Provide only the number of lines in the following data that contain "principales".

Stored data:
== Segment start ==

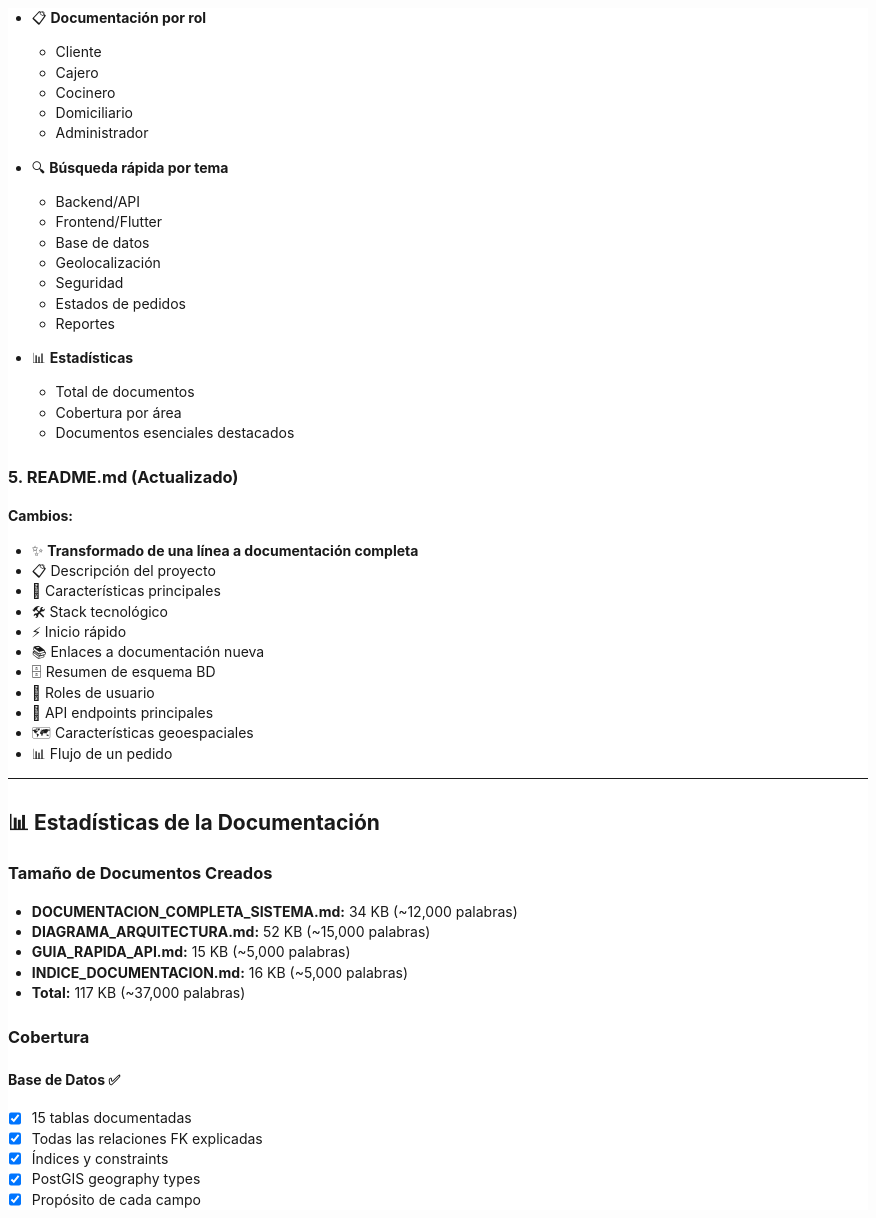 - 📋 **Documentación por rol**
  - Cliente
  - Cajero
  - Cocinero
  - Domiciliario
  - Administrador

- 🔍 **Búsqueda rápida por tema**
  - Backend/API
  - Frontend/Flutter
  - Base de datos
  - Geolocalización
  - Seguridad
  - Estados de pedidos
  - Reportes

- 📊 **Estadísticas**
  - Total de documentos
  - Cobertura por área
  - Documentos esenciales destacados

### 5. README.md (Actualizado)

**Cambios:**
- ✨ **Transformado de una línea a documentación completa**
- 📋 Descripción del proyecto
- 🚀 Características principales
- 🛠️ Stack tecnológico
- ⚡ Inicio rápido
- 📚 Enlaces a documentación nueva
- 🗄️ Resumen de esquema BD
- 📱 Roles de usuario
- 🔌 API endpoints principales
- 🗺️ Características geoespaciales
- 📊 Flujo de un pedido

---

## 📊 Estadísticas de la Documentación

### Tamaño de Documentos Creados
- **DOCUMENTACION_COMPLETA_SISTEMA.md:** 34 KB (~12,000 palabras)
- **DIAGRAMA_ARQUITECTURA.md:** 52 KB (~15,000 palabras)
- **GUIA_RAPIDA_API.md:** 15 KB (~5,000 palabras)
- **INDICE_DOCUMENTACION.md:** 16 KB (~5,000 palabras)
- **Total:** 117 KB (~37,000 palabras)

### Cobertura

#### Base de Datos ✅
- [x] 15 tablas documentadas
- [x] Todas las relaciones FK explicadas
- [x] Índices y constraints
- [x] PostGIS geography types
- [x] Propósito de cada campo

== Segment end ==
== Segment start ==

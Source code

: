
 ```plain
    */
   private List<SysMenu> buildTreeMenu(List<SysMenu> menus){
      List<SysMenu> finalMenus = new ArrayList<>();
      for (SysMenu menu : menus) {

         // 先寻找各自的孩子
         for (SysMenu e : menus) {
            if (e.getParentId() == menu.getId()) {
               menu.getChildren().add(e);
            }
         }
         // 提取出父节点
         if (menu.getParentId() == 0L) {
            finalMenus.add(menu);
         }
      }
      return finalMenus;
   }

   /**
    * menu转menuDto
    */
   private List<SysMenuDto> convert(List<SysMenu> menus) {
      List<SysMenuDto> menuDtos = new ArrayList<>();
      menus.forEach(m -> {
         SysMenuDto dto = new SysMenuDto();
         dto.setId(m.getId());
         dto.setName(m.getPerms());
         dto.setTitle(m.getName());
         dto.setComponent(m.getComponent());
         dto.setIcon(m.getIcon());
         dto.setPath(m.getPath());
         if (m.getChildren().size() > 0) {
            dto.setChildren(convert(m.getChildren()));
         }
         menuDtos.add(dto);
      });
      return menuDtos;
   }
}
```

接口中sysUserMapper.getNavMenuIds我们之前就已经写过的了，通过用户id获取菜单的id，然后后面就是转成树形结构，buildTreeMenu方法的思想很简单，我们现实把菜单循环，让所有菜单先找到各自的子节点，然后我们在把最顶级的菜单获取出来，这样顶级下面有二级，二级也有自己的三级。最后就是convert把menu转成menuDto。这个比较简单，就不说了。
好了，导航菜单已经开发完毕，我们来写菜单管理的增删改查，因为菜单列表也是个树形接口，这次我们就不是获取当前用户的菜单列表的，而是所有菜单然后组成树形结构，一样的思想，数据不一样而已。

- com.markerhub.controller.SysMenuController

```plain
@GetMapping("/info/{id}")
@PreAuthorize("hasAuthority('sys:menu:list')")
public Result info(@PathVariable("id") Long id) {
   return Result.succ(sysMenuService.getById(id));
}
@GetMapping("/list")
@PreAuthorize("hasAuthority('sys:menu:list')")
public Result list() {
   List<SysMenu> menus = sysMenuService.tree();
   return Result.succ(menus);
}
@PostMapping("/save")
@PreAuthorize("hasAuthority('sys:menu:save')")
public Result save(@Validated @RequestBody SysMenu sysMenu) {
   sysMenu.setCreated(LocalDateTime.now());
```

== Segment end ==

▸ **ANSWER TO THIS PROBLEM**: 2